Acara tersebut berlangsung pada Jumat malam, tanggal 18, Agustus 2023, dengan Host Made Roy Astika dari Badan Penelitian, Pengembangan, dan Inovasi Daerah Kabupaten Buleleng sebagai pembawa acara.
Dalam kesempatan ini, Gede Melandrat, Kepala DLH Kabupaten Buleleng, menegaskan bahwa masalah sampah bukanlah hanya tanggung jawab pemerintah semata.
Partisipasi semua pihak, mulai dari pemerintah hingga masyarakat, menjadi kunci utama dalam menyelesaikan permasalahan ini. Melalui pengelolaan sampah yang terarah dan kreativitas dalam pengolahan, Melandrat menggarisbawahi pentingnya mengubah sampah menjadi barang bernilai.

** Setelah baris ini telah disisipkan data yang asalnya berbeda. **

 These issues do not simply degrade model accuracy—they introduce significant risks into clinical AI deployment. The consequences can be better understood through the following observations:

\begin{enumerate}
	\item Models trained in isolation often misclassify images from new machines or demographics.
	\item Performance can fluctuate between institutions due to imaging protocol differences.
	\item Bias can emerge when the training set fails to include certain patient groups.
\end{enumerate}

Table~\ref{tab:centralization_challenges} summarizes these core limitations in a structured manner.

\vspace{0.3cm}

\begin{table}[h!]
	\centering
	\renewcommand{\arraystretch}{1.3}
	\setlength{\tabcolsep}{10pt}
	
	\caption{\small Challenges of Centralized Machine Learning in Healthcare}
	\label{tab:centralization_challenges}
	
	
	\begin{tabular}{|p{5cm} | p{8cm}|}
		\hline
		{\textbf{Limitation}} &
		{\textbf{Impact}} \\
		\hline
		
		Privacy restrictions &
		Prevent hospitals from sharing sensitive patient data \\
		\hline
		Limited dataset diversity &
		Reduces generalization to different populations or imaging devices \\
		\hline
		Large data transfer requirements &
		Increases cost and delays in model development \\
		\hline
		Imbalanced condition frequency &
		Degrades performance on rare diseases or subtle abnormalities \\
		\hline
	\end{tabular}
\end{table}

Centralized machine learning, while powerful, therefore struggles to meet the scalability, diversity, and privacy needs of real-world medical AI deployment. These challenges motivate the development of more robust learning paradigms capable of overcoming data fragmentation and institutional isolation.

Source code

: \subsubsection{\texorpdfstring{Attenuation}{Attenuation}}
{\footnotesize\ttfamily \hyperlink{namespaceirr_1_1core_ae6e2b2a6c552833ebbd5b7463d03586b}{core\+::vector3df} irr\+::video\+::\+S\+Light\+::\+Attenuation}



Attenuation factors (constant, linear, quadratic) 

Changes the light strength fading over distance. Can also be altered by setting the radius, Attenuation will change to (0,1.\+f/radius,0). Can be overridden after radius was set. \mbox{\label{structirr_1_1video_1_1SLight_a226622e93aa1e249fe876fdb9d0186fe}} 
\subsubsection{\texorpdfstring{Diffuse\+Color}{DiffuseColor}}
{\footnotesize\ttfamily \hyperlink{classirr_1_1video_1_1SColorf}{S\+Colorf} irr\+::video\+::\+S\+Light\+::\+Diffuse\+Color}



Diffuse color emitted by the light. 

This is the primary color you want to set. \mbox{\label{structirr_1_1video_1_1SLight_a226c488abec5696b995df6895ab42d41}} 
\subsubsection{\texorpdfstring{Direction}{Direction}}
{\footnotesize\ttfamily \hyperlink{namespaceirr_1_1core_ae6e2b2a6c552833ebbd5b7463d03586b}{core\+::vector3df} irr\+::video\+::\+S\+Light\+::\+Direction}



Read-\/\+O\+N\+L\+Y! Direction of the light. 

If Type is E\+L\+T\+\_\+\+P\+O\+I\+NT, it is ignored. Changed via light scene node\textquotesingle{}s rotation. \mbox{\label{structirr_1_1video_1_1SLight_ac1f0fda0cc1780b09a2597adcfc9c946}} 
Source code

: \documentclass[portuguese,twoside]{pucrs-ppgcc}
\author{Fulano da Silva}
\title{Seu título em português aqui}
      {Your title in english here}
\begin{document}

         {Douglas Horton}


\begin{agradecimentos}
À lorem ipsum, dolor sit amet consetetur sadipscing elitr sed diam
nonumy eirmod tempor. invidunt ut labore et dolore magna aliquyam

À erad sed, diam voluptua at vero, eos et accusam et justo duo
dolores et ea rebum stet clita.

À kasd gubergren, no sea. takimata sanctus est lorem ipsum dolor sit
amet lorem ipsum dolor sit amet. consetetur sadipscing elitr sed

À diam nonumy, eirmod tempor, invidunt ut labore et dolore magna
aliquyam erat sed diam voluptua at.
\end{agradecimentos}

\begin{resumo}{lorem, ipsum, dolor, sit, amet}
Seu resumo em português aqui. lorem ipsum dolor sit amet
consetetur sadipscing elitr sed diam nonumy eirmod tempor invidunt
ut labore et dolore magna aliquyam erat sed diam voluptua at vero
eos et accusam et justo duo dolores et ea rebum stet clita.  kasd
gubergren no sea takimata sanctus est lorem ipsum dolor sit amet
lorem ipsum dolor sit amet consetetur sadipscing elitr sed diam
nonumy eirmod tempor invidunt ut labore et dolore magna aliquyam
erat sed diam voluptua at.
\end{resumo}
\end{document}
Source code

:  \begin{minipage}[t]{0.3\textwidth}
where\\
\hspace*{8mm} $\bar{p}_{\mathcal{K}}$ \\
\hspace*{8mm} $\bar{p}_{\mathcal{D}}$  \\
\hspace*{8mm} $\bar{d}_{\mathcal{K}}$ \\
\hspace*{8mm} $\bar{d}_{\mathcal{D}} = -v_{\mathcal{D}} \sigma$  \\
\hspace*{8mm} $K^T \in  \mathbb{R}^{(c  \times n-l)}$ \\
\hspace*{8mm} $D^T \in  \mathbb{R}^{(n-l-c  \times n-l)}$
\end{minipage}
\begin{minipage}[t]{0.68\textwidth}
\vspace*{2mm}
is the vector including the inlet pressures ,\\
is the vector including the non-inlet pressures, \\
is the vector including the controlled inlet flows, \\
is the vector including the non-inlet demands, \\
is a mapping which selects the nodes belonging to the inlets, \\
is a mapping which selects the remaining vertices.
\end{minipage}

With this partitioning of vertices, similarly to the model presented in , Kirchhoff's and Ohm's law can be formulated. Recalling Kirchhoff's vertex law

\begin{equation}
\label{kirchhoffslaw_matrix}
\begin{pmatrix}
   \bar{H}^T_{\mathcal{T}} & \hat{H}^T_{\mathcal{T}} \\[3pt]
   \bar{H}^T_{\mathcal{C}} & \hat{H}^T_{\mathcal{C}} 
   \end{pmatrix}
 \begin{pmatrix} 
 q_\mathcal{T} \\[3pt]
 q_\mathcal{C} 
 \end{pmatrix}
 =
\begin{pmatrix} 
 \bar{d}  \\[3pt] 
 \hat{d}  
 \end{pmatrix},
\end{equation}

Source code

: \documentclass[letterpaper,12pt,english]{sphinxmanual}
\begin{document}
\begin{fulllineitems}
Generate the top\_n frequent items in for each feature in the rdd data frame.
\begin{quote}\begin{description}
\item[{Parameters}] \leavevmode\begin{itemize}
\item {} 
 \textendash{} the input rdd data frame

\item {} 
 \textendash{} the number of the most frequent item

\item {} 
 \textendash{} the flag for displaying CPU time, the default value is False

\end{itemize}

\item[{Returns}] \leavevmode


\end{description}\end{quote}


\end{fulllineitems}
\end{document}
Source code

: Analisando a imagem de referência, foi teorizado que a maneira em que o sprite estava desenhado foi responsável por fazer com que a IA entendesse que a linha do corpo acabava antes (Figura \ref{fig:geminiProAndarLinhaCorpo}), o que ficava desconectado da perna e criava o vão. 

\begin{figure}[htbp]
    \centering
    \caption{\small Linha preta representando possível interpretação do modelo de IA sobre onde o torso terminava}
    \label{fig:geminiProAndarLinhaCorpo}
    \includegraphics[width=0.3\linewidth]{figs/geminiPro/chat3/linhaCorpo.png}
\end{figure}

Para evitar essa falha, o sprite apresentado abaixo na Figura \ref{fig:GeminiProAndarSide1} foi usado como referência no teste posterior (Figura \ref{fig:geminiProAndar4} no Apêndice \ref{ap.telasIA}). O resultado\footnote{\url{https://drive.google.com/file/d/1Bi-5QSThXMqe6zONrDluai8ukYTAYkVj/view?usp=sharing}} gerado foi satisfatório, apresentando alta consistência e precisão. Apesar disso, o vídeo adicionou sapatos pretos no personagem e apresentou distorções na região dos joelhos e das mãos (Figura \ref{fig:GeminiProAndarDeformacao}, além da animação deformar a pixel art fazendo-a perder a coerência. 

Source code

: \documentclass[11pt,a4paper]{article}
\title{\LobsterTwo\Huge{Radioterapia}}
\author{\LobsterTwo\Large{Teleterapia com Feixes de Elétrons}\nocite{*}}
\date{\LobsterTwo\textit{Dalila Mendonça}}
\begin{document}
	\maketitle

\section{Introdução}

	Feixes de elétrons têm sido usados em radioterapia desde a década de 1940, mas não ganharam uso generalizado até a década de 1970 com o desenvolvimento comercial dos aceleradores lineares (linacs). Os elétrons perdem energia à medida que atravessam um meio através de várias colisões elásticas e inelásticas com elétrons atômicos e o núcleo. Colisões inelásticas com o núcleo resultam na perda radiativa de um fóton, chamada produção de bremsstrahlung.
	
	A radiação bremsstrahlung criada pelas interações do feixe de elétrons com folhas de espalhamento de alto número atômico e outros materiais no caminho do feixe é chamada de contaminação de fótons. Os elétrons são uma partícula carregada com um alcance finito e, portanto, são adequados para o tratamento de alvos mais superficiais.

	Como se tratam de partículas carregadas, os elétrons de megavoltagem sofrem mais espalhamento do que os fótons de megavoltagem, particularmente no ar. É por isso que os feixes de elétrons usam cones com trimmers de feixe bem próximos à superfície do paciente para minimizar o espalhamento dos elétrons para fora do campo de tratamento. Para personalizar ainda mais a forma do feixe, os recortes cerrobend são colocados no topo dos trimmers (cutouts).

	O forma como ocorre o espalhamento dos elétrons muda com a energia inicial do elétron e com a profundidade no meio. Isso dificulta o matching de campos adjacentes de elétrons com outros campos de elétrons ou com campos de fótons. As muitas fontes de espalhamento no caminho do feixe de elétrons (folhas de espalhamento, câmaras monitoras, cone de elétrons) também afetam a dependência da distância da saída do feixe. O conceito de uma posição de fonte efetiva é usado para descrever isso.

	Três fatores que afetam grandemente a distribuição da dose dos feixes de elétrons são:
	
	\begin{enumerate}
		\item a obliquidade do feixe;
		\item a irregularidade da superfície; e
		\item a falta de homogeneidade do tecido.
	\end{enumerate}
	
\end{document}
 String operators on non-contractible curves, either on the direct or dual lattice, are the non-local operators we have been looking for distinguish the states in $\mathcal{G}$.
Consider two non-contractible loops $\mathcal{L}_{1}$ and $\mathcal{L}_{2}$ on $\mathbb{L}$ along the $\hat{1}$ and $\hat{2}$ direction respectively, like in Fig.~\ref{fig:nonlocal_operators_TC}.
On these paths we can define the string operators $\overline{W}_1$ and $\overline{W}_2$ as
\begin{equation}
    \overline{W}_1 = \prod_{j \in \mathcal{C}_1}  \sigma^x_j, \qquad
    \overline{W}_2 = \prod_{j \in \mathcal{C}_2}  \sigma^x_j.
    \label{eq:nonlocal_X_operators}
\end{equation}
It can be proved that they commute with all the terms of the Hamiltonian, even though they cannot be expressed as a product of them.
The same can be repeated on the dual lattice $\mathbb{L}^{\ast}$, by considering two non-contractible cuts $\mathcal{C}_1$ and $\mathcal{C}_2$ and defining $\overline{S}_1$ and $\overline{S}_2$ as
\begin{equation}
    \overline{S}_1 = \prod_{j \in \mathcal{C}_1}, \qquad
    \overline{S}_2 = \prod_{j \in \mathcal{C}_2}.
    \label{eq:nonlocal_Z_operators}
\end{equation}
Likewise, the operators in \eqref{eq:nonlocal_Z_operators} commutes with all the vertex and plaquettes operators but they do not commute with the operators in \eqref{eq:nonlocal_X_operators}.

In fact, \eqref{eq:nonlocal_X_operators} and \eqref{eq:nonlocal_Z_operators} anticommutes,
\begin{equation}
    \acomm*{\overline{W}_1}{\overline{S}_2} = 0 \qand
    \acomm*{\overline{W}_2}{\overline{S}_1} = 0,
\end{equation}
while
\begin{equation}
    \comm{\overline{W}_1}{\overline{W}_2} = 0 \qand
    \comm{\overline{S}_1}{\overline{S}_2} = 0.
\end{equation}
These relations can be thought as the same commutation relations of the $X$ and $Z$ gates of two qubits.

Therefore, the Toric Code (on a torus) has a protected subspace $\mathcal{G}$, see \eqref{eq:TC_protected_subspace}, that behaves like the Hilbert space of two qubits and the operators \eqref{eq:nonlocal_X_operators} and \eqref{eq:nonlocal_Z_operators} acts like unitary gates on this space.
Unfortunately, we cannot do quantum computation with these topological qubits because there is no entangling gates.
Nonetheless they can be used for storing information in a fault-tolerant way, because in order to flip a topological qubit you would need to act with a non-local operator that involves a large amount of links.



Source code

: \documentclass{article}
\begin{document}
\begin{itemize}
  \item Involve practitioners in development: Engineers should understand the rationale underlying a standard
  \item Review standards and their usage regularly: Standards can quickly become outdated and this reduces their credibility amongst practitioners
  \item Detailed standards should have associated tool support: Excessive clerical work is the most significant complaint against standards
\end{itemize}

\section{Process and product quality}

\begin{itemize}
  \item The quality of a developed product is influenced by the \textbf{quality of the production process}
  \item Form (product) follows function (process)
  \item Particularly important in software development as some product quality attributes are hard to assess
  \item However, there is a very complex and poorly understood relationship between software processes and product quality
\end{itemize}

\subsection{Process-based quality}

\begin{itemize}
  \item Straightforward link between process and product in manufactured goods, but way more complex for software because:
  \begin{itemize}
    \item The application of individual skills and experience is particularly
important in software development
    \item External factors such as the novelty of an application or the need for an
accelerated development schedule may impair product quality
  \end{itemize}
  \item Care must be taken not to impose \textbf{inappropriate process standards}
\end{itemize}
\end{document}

Berdasarkan data yang berhasil dikumpulkan oleh DLH, setiap harinya Kabupaten Buleleng menghasilkan 153 kubik sampah, termasuk sampah organik dan anorganik.
Dalam menghadapi masalah ini, Melandrat menegaskan bahwa penanganan sampah harus dimulai dari sumbernya. Langkah konkret telah diambil dengan meningkatkan jumlah bank sampah di seluruh lapisan masyarakat, dari desa hingga kelurahan, sekolah, perkantoran, dan tempat lainnya. Saat ini, tercatat sudah ada 301 bank sampah yang beroperasi di Kabupaten Buleleng, mencerminkan semangat gotong royong yang kuat.
“Menggunakan Bank Sampah, kita menyadari bersama bahwa sampah bisa memiliki nilai tambah, sehingga bisa menjadi sumber pendapatan tambahan,” ujar Melandrat.
Sementara itu, I Putu Adiptha Ekaputra, Kepala Dinas PUTR, berbicara tentang tindakan konkret yang diambil oleh dinasnya. Dalam upaya mengatasi masalah sampah plastik, Dinas PUTR berhasil mengamankan anggaran dari pusat untuk mendirikan Tempat Pengelolaan Sampah Reduce, Reuse, Recycle (TPS 3R), yang berjalan sejalan dengan Bank Sampah.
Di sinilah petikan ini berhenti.